Recommendations from the United States Lifesaving Association

  1. Various places do not offer protection from lightning, including beaches, water, open sided pavilions, restrooms (except as noted below), and lifeguard stands that are not fully enclosed and compliant with NFPA 7801 Lightning Standards.
  2. Various places do offer protection from lighting, including fully enclosed buildings that are grounded with wiring and plumbing, lifeguard towers that are fully enclosed and compliant with NFPA 7801 Lightning Standards, and fully enclosed metal vehicles.
  3. Lifeguard agencies should decide in advance how patrons will be notified, what actions will be taken (e.g. evacuation or just warnings), how staff will protect themselves, and when to notify staff and patrons that the threat has subsided and normal activities can resume.

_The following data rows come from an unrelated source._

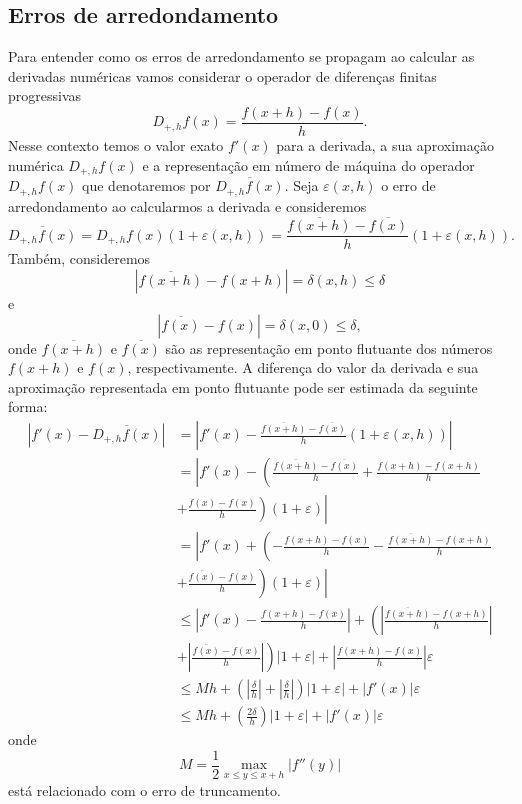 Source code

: \subsection{Erros de arredondamento}
Para entender como os erros de arredondamento se propagam ao calcular as derivadas numéricas vamos considerar o operador de diferenças finitas progressivas
$$
D_{+,h}f(x) =\frac{f(x+h)-f(x)}{h}.
$$
Nesse contexto temos o valor exato $f'(x)$ para a derivada, a sua aproximação numérica $D_{+,h}f(x)$ e a representação em número de máquina do operador $D_{+,h}f(x)$ que denotaremos por $\overline{D_{+,h}f(x)}$. Seja $\varepsilon(x,h)$ o erro de arredondamento ao calcularmos a derivada e consideremos
$$
\overline{D_{+,h}f(x)}=D_{+,h}f(x)(1+\varepsilon(x,h))=\frac{\overline{f(x+h)}-\overline{f(x)}}{h}(1+\varepsilon(x,h)).
$$
Também, consideremos
$$
|\overline{f(x+h)}-f(x+h)|=\delta(x,h)\leq \delta
$$
e
$$
|\overline{f(x)}-f(x)|=\delta(x,0)\leq \delta,
$$
onde $\overline{f(x+h)}$ e $\overline{f(x)}$ são as representação em ponto flutuante dos números $f(x+h)$ e $f(x)$, respectivamente. A diferença do valor da derivada e sua aproximação representada em ponto flutuante pode ser estimada da seguinte forma:
\begin{align*}
\left|f'(x)-\overline{D_{+,h}f(x)}\right|&= \left| f'(x)-\frac{\overline{f(x+h)}-\overline{f(x)}}{h}(1+\varepsilon(x,h)) \right|\\
&= \left| f'(x)-\left(\frac{\overline{f(x+h)}-\overline{f(x)}}{h}+\frac{f(x+h)-f(x+h)}{h}\right.\right. \\
&+ \left.\left.\frac{f(x)-f(x)}{h}\right)(1+\varepsilon) \right|\\
&= \left| f'(x)+\left(-\frac{f(x+h)-f(x)}{h}-\frac{\overline{f(x+h)}-f(x+h)}{h}\right.\right.\\
&+ \left.\left. \frac{\overline{f(x)}-f(x)}{h}\right)(1+\varepsilon) \right|\\
&\leq \left|f'(x)-\frac{f(x+h)-f(x)}{h}\right| +\left(\left|\frac{\overline{f(x+h)}-f(x+h)}{h}\right|\right.\\
&+\left.\left|\frac{\overline{f(x)}-f(x)}{h}\right| \right)|1+\varepsilon| + \left|\frac{f(x+h)-f(x)}{h}\right|\varepsilon\\
&\leq Mh +\left(\left|\frac{\delta}{h}\right|+\left|\frac{\delta}{h}\right| \right)|1+\varepsilon| +|f'(x)|\varepsilon\\
&\leq Mh +\left(\frac{2\delta}{h}\right)|1+\varepsilon| +|f'(x)|\varepsilon
\end{align*}
onde
$$
M=\frac{1}{2}\max_{x\leq y\leq x+h}|f''(y)|
$$
está relacionado com o erro de truncamento.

  4. Lifeguard agencies should provide annual training for staff to include lightning awareness and a review of protocols in their hazardous weather safety plan.
  5. Lifeguard agencies should designate a “weather watcher” each day who can stay apprised of lighting through the flash-to-bang rule, local on-site detection devices, smart phone applications, and commercial notification services.
  6. Lightning strikes most frequently occur within 10 miles of a thunderstorm (although there are occurrences when cloud-to-ground lighting strikes known as “bolts from the blue” can strike up to 20 miles away from a thunderstorm).  It is generally recommended that patrons be notified (or evacuated based on the emergency action plan) and that staff take shelter when thunderstorms move within 10 miles.
  7. Three threat levels are identified: Level 1 (lightning within 20 miles), Level 2 (lightning within 15 miles), and Level 3 (lightning within 10 miles).  The first two involve recommendations to inform staff and the public and to possibly close certain facilities.  The last involves evacuation of the public and staff.